REQUIRED ACTION:
Only the lines from the start of the material through the line containing "<b>Quantum automated learning" are to be extracted, exactly as they appear.

INFORMATION PROVIDED:
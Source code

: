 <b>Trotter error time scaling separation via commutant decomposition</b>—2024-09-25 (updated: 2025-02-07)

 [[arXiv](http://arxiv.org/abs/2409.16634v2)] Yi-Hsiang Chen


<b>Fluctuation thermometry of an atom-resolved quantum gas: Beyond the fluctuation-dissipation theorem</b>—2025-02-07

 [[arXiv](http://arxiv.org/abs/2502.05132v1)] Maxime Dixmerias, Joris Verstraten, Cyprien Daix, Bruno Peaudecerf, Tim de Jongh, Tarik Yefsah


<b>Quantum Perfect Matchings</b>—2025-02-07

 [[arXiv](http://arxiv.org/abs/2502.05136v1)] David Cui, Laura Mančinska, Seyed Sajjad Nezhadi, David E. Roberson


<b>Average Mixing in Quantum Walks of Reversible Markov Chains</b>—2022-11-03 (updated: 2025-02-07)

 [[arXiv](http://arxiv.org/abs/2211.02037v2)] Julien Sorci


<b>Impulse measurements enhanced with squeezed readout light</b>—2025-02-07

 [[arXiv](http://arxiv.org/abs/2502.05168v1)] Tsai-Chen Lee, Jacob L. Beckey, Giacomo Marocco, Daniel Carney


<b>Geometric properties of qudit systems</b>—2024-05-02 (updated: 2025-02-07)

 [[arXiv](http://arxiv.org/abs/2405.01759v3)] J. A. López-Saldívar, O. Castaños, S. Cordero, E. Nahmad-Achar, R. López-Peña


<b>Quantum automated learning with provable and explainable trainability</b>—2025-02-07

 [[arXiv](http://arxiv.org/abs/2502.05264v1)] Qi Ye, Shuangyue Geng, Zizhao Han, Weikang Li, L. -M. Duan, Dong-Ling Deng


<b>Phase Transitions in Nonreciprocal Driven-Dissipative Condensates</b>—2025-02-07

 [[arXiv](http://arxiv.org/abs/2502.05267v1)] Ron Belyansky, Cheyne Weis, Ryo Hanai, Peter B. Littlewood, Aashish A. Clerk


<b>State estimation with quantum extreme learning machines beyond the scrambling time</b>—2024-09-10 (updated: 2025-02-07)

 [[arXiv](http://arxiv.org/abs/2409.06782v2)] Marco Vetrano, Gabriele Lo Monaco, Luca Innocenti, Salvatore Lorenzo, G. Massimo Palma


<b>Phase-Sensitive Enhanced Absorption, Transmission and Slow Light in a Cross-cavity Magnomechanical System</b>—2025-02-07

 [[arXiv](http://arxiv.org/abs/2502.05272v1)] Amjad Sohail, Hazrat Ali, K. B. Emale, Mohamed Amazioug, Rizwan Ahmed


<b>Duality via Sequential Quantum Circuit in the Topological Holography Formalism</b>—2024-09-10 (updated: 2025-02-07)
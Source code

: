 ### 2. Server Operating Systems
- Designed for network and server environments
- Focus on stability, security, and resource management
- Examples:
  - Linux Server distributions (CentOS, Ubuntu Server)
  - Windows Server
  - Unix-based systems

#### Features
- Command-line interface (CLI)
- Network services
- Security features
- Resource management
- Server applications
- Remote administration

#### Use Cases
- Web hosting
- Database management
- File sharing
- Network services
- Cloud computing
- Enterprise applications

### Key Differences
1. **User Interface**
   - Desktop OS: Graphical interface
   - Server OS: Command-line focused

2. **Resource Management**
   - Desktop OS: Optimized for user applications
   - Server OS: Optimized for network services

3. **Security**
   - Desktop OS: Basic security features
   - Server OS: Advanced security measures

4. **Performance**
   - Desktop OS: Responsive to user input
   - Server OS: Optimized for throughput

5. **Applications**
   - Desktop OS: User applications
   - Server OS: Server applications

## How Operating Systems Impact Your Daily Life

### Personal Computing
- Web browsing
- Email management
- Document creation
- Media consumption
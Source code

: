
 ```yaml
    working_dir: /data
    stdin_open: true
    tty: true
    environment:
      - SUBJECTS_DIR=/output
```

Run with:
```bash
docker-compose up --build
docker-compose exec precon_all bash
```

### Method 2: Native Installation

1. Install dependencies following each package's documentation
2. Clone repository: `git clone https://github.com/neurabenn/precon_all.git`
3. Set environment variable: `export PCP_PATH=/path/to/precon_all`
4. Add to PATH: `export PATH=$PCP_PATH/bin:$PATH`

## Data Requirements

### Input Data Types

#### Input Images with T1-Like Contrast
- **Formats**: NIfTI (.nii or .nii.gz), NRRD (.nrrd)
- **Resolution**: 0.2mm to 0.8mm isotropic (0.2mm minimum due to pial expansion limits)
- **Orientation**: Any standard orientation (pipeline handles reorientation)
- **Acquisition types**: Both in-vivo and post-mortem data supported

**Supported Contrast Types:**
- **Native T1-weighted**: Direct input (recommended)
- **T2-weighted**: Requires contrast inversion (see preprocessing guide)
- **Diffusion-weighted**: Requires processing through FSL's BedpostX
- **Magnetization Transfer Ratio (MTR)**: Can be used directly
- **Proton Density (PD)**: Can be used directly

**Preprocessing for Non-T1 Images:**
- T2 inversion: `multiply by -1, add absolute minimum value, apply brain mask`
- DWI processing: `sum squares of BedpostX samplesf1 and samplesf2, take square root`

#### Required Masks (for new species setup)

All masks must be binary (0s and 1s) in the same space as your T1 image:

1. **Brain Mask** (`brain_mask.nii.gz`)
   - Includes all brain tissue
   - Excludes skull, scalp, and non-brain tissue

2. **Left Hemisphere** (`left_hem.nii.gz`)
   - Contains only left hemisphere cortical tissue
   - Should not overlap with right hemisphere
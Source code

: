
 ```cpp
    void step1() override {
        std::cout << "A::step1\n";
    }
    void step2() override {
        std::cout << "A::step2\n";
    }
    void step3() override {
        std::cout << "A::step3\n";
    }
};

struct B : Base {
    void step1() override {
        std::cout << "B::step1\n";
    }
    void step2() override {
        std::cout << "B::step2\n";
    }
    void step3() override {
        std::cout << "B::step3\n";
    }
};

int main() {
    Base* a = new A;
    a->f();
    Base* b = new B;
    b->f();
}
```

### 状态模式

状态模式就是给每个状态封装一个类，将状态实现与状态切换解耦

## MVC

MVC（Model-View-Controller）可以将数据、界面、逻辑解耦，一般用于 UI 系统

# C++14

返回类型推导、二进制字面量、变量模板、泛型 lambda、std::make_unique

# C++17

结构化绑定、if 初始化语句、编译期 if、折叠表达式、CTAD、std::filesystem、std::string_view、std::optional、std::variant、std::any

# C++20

RESPONSE AREA:
Source code

: <b>Trotter error time scaling separation via commutant decomposition</b>—2024-09-25 (updated: 2025-02-07)

 [[arXiv](http://arxiv.org/abs/2409.16634v2)] Yi-Hsiang Chen


<b>Fluctuation thermometry of an atom-resolved quantum gas: Beyond the fluctuation-dissipation theorem</b>—2025-02-07

 [[arXiv](http://arxiv.org/abs/2502.05132v1)] Maxime Dixmerias, Joris Verstraten, Cyprien Daix, Bruno Peaudecerf, Tim de Jongh, Tarik Yefsah


<b>Quantum Perfect Matchings</b>—2025-02-07

 [[arXiv](http://arxiv.org/abs/2502.05136v1)] David Cui, Laura Mančinska, Seyed Sajjad Nezhadi, David E. Roberson


<b>Average Mixing in Quantum Walks of Reversible Markov Chains</b>—2022-11-03 (updated: 2025-02-07)

 [[arXiv](http://arxiv.org/abs/2211.02037v2)] Julien Sorci


<b>Impulse measurements enhanced with squeezed readout light</b>—2025-02-07

 [[arXiv](http://arxiv.org/abs/2502.05168v1)] Tsai-Chen Lee, Jacob L. Beckey, Giacomo Marocco, Daniel Carney


<b>Geometric properties of qudit systems</b>—2024-05-02 (updated: 2025-02-07)

 [[arXiv](http://arxiv.org/abs/2405.01759v3)] J. A. López-Saldívar, O. Castaños, S. Cordero, E. Nahmad-Achar, R. López-Peña


<b>Quantum automated learning with provable and explainable trainability</b>—2025-02-07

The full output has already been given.